Document images with source code:
'''
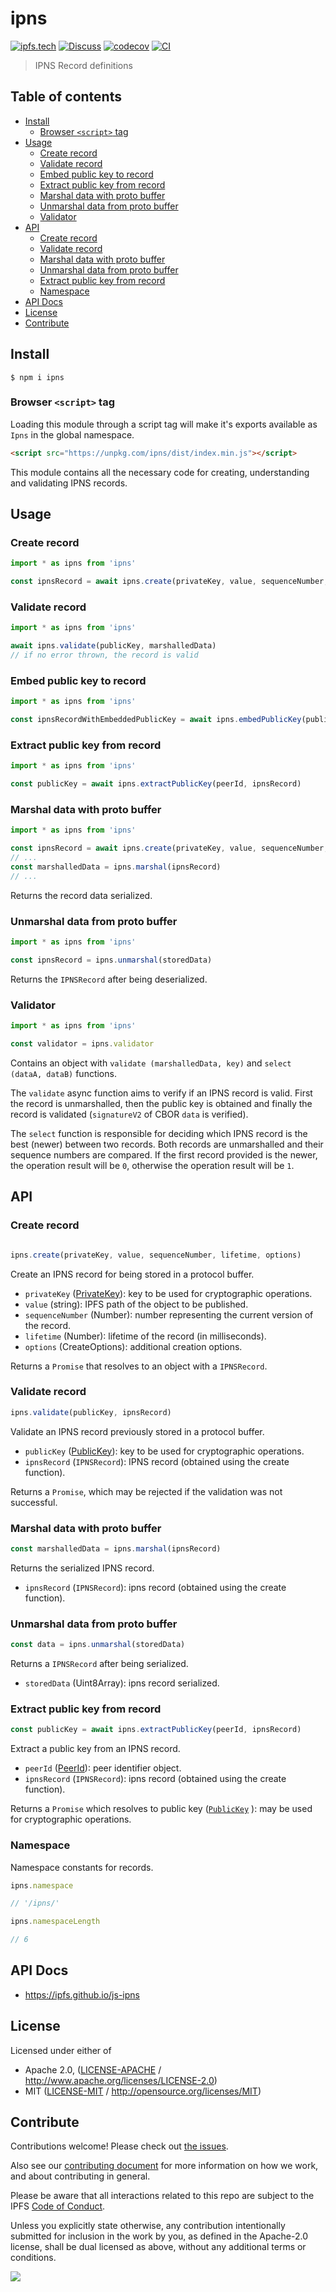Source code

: # ipns <!-- omit in toc -->

[![ipfs.tech](https://img.shields.io/badge/project-IPFS-blue.svg?style=flat-square)](https://ipfs.tech)
[![Discuss](https://img.shields.io/discourse/https/discuss.ipfs.tech/posts.svg?style=flat-square)](https://discuss.ipfs.tech)
[![codecov](https://img.shields.io/codecov/c/github/ipfs/js-ipns.svg?style=flat-square)](https://codecov.io/gh/ipfs/js-ipns)
[![CI](https://img.shields.io/github/actions/workflow/status/ipfs/js-ipns/js-test-and-release.yml?branch=main\&style=flat-square)](https://github.com/ipfs/js-ipns/actions/workflows/js-test-and-release.yml?query=branch%3Amain)

> IPNS Record definitions

## Table of contents <!-- omit in toc -->

- [Install](#install)
  - [Browser `<script>` tag](#browser-script-tag)
- [Usage](#usage)
  - [Create record](#create-record)
  - [Validate record](#validate-record)
  - [Embed public key to record](#embed-public-key-to-record)
  - [Extract public key from record](#extract-public-key-from-record)
  - [Marshal data with proto buffer](#marshal-data-with-proto-buffer)
  - [Unmarshal data from proto buffer](#unmarshal-data-from-proto-buffer)
  - [Validator](#validator)
- [API](#api)
  - [Create record](#create-record-1)
  - [Validate record](#validate-record-1)
  - [Marshal data with proto buffer](#marshal-data-with-proto-buffer-1)
  - [Unmarshal data from proto buffer](#unmarshal-data-from-proto-buffer-1)
  - [Extract public key from record](#extract-public-key-from-record-1)
  - [Namespace](#namespace)
- [API Docs](#api-docs)
- [License](#license)
- [Contribute](#contribute)

## Install

```console
$ npm i ipns
```

### Browser `<script>` tag

Loading this module through a script tag will make it's exports available as `Ipns` in the global namespace.

```html
<script src="https://unpkg.com/ipns/dist/index.min.js"></script>
```

This module contains all the necessary code for creating, understanding and validating IPNS records.

## Usage

### Create record

```js
import * as ipns from 'ipns'

const ipnsRecord = await ipns.create(privateKey, value, sequenceNumber, lifetime)
```

### Validate record

```js
import * as ipns from 'ipns'

await ipns.validate(publicKey, marshalledData)
// if no error thrown, the record is valid
```

### Embed public key to record

```js
import * as ipns from 'ipns'

const ipnsRecordWithEmbeddedPublicKey = await ipns.embedPublicKey(publicKey, ipnsRecord)
```

### Extract public key from record

```js
import * as ipns from 'ipns'

const publicKey = await ipns.extractPublicKey(peerId, ipnsRecord)
```

### Marshal data with proto buffer

```js
import * as ipns from 'ipns'

const ipnsRecord = await ipns.create(privateKey, value, sequenceNumber, lifetime)
// ...
const marshalledData = ipns.marshal(ipnsRecord)
// ...
```

Returns the record data serialized.

### Unmarshal data from proto buffer

```js
import * as ipns from 'ipns'

const ipnsRecord = ipns.unmarshal(storedData)
```

Returns the `IPNSRecord` after being deserialized.

### Validator

```js
import * as ipns from 'ipns'

const validator = ipns.validator
```

Contains an object with `validate (marshalledData, key)` and `select (dataA, dataB)` functions.

The `validate` async function aims to verify if an IPNS record is valid. First the record is unmarshalled, then the public key is obtained and finally the record is validated (`signatureV2` of CBOR `data` is verified).

The `select` function is responsible for deciding which IPNS record is the best (newer) between two records. Both records are unmarshalled and their sequence numbers are compared. If the first record provided is the newer, the operation result will be `0`, otherwise the operation result will be `1`.

## API

### Create record

```js

ipns.create(privateKey, value, sequenceNumber, lifetime, options)
```

Create an IPNS record for being stored in a protocol buffer.

- `privateKey` ([PrivateKey](https://libp2p.github.io/js-libp2p/interfaces/_libp2p_interface.keys.PrivateKey.html)): key to be used for cryptographic operations.
- `value` (string): IPFS path of the object to be published.
- `sequenceNumber` (Number): number representing the current version of the record.
- `lifetime` (Number): lifetime of the record (in milliseconds).
- `options` (CreateOptions): additional creation options.

Returns a `Promise` that resolves to an object with a `IPNSRecord`.

### Validate record

```js
ipns.validate(publicKey, ipnsRecord)
```

Validate an IPNS record previously stored in a protocol buffer.

- `publicKey` ([PublicKey](https://libp2p.github.io/js-libp2p/interfaces/_libp2p_interface.keys.PublicKey.html)): key to be used for cryptographic operations.
- `ipnsRecord` (`IPNSRecord`): IPNS record (obtained using the create function).

Returns a `Promise`, which may be rejected if the validation was not successful.

### Marshal data with proto buffer

```js
const marshalledData = ipns.marshal(ipnsRecord)
```

Returns the serialized IPNS record.

- `ipnsRecord` (`IPNSRecord`): ipns record (obtained using the create function).

### Unmarshal data from proto buffer

```js
const data = ipns.unmarshal(storedData)
```

Returns a `IPNSRecord` after being serialized.

- `storedData` (Uint8Array): ipns record serialized.

### Extract public key from record

```js
const publicKey = await ipns.extractPublicKey(peerId, ipnsRecord)
```

Extract a public key from an IPNS record.

- `peerId` ([PeerId](https://libp2p.github.io/js-libp2p/types/_libp2p_interface.peer_id.PeerId.html)): peer identifier object.
- `ipnsRecord` (`IPNSRecord`): ipns record (obtained using the create function).

Returns a `Promise` which resolves to public key ([`PublicKey`](https://github.com/libp2p/js-libp2p-interfaces/blob/master/packages/interface-keys/src/index.ts) ): may be used for cryptographic operations.

### Namespace

Namespace constants for records.

```js
ipns.namespace

// '/ipns/'
```

```js
ipns.namespaceLength

// 6
```

## API Docs

- <https://ipfs.github.io/js-ipns>

## License

Licensed under either of

- Apache 2.0, ([LICENSE-APACHE](LICENSE-APACHE) / <http://www.apache.org/licenses/LICENSE-2.0>)
- MIT ([LICENSE-MIT](LICENSE-MIT) / <http://opensource.org/licenses/MIT>)

## Contribute

Contributions welcome! Please check out [the issues](https://github.com/ipfs/js-ipns/issues).

Also see our [contributing document](https://github.com/ipfs/community/blob/master/CONTRIBUTING_JS.md) for more information on how we work, and about contributing in general.

Please be aware that all interactions related to this repo are subject to the IPFS [Code of Conduct](https://github.com/ipfs/community/blob/master/code-of-conduct.md).

Unless you explicitly state otherwise, any contribution intentionally submitted for inclusion in the work by you, as defined in the Apache-2.0 license, shall be dual licensed as above, without any additional terms or conditions.

[![](https://cdn.rawgit.com/jbenet/contribute-ipfs-gif/master/img/contribute.gif)](https://github.com/ipfs/community/blob/master/CONTRIBUTING.md)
'''
About this task:
Which of the lines above hold the word "storedData"? Copy each one.

Exercise answer:
const ipnsRecord = ipns.unmarshal(storedData)
const data = ipns.unmarshal(storedData)
- `storedData` (Uint8Array): ipns record serialized.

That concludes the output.